* DESCRIPTION OF THE TASK: Please copy the entries below word for word, leaving out any image.

* EXCERPTED RECORDS:
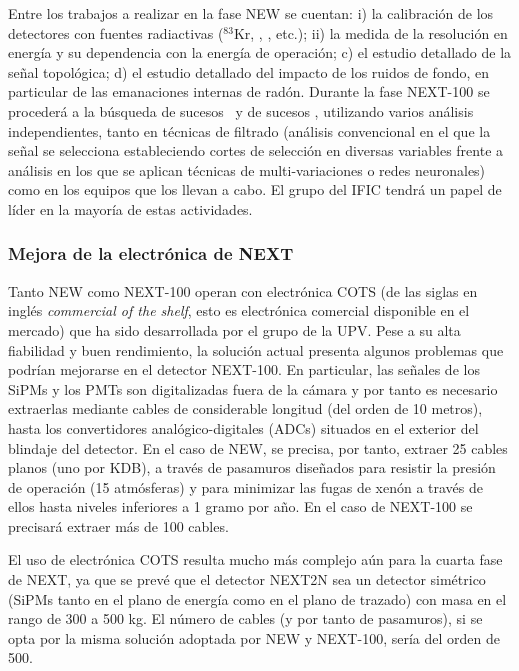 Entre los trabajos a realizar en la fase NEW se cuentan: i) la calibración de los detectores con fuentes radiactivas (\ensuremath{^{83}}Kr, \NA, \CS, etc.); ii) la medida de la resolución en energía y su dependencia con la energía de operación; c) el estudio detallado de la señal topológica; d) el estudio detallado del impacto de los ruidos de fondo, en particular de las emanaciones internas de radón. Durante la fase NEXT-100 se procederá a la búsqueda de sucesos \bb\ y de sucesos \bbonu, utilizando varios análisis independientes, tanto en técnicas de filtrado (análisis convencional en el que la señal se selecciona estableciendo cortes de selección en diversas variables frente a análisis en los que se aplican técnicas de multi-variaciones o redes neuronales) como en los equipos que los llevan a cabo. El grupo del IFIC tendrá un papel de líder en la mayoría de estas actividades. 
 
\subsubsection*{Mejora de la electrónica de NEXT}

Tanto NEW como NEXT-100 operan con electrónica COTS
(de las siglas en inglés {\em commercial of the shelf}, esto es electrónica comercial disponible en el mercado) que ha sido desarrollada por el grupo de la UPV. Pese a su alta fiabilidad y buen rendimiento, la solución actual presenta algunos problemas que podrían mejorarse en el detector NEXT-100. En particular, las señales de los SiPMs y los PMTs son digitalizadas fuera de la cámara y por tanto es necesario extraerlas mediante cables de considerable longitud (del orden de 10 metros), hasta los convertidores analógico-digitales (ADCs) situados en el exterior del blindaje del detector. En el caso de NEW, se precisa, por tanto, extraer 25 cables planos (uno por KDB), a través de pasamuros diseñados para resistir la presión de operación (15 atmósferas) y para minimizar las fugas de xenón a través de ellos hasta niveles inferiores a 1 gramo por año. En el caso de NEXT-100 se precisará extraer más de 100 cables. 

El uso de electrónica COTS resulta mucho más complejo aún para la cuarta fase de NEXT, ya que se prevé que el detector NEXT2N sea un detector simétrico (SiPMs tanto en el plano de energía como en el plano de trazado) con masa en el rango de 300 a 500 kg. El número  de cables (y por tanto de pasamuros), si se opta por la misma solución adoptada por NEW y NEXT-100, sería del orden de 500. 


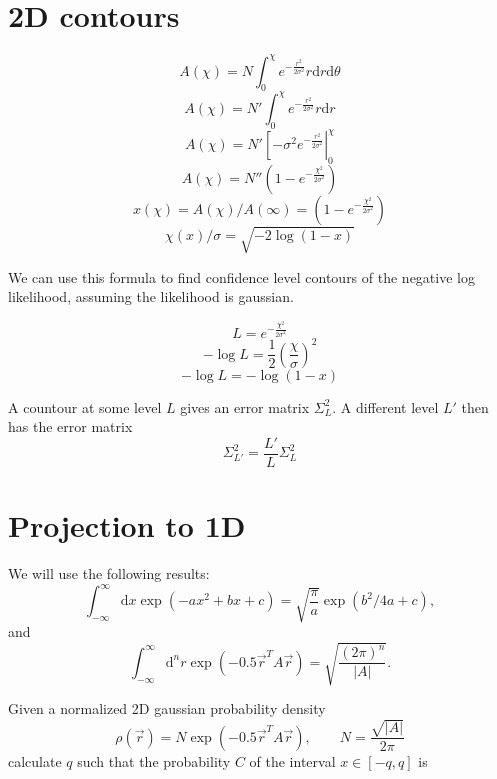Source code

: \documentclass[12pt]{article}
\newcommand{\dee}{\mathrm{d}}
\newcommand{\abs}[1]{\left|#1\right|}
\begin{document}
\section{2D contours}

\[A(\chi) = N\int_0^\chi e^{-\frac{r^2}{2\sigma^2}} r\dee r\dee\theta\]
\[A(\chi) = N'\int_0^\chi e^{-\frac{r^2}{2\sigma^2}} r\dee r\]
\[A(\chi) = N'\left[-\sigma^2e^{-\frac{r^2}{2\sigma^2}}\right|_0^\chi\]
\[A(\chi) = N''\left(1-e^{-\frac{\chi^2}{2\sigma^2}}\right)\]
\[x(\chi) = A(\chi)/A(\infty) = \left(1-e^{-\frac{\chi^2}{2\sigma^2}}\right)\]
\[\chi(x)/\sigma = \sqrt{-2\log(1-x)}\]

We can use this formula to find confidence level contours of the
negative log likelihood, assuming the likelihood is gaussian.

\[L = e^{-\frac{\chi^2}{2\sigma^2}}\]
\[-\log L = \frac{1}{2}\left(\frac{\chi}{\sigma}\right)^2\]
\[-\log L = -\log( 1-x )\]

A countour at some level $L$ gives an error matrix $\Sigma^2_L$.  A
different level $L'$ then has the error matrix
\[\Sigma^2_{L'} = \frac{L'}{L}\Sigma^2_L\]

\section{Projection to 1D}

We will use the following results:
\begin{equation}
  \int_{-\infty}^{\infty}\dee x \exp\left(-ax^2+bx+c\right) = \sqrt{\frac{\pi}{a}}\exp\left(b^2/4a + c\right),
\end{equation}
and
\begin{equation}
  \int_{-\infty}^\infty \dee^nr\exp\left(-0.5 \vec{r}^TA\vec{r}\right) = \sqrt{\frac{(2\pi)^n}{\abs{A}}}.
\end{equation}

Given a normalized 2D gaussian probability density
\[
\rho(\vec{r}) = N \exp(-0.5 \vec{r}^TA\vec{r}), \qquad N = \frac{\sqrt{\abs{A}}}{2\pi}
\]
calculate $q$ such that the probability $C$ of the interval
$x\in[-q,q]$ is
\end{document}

* RESULT BELOW:
 Entre los trabajos a realizar en la fase NEW se cuentan: i) la calibración de los detectores con fuentes radiactivas (\ensuremath{^{83}}Kr, \NA, \CS, etc.); ii) la medida de la resolución en energía y su dependencia con la energía de operación; c) el estudio detallado de la señal topológica; d) el estudio detallado del impacto de los ruidos de fondo, en particular de las emanaciones internas de radón. Durante la fase NEXT-100 se procederá a la búsqueda de sucesos \bb\ y de sucesos \bbonu, utilizando varios análisis independientes, tanto en técnicas de filtrado (análisis convencional en el que la señal se selecciona estableciendo cortes de selección en diversas variables frente a análisis en los que se aplican técnicas de multi-variaciones o redes neuronales) como en los equipos que los llevan a cabo. El grupo del IFIC tendrá un papel de líder en la mayoría de estas actividades. 
 
\subsubsection*{Mejora de la electrónica de NEXT}

Tanto NEW como NEXT-100 operan con electrónica COTS
(de las siglas en inglés {\em commercial of the shelf}, esto es electrónica comercial disponible en el mercado) que ha sido desarrollada por el grupo de la UPV. Pese a su alta fiabilidad y buen rendimiento, la solución actual presenta algunos problemas que podrían mejorarse en el detector NEXT-100. En particular, las señales de los SiPMs y los PMTs son digitalizadas fuera de la cámara y por tanto es necesario extraerlas mediante cables de considerable longitud (del orden de 10 metros), hasta los convertidores analógico-digitales (ADCs) situados en el exterior del blindaje del detector. En el caso de NEW, se precisa, por tanto, extraer 25 cables planos (uno por KDB), a través de pasamuros diseñados para resistir la presión de operación (15 atmósferas) y para minimizar las fugas de xenón a través de ellos hasta niveles inferiores a 1 gramo por año. En el caso de NEXT-100 se precisará extraer más de 100 cables. 

El uso de electrónica COTS resulta mucho más complejo aún para la cuarta fase de NEXT, ya que se prevé que el detector NEXT2N sea un detector simétrico (SiPMs tanto en el plano de energía como en el plano de trazado) con masa en el rango de 300 a 500 kg. El número  de cables (y por tanto de pasamuros), si se opta por la misma solución adoptada por NEW y NEXT-100, sería del orden de 500. 


Source code

: \documentclass[12pt]{article}
\newcommand{\dee}{\mathrm{d}}
\newcommand{\abs}[1]{\left|#1\right|}
\begin{document}
\section{2D contours}

\[A(\chi) = N\int_0^\chi e^{-\frac{r^2}{2\sigma^2}} r\dee r\dee\theta\]
\[A(\chi) = N'\int_0^\chi e^{-\frac{r^2}{2\sigma^2}} r\dee r\]
\[A(\chi) = N'\left[-\sigma^2e^{-\frac{r^2}{2\sigma^2}}\right|_0^\chi\]
\[A(\chi) = N''\left(1-e^{-\frac{\chi^2}{2\sigma^2}}\right)\]
\[x(\chi) = A(\chi)/A(\infty) = \left(1-e^{-\frac{\chi^2}{2\sigma^2}}\right)\]
\[\chi(x)/\sigma = \sqrt{-2\log(1-x)}\]

We can use this formula to find confidence level contours of the
negative log likelihood, assuming the likelihood is gaussian.

\[L = e^{-\frac{\chi^2}{2\sigma^2}}\]
\[-\log L = \frac{1}{2}\left(\frac{\chi}{\sigma}\right)^2\]
\[-\log L = -\log( 1-x )\]

A countour at some level $L$ gives an error matrix $\Sigma^2_L$.  A
different level $L'$ then has the error matrix
\[\Sigma^2_{L'} = \frac{L'}{L}\Sigma^2_L\]

\section{Projection to 1D}

We will use the following results:
\begin{equation}
  \int_{-\infty}^{\infty}\dee x \exp\left(-ax^2+bx+c\right) = \sqrt{\frac{\pi}{a}}\exp\left(b^2/4a + c\right),
\end{equation}
and
\begin{equation}
  \int_{-\infty}^\infty \dee^nr\exp\left(-0.5 \vec{r}^TA\vec{r}\right) = \sqrt{\frac{(2\pi)^n}{\abs{A}}}.
\end{equation}

Given a normalized 2D gaussian probability density
\[
\rho(\vec{r}) = N \exp(-0.5 \vec{r}^TA\vec{r}), \qquad N = \frac{\sqrt{\abs{A}}}{2\pi}
\]
calculate $q$ such that the probability $C$ of the interval
$x\in[-q,q]$ is
\end{document}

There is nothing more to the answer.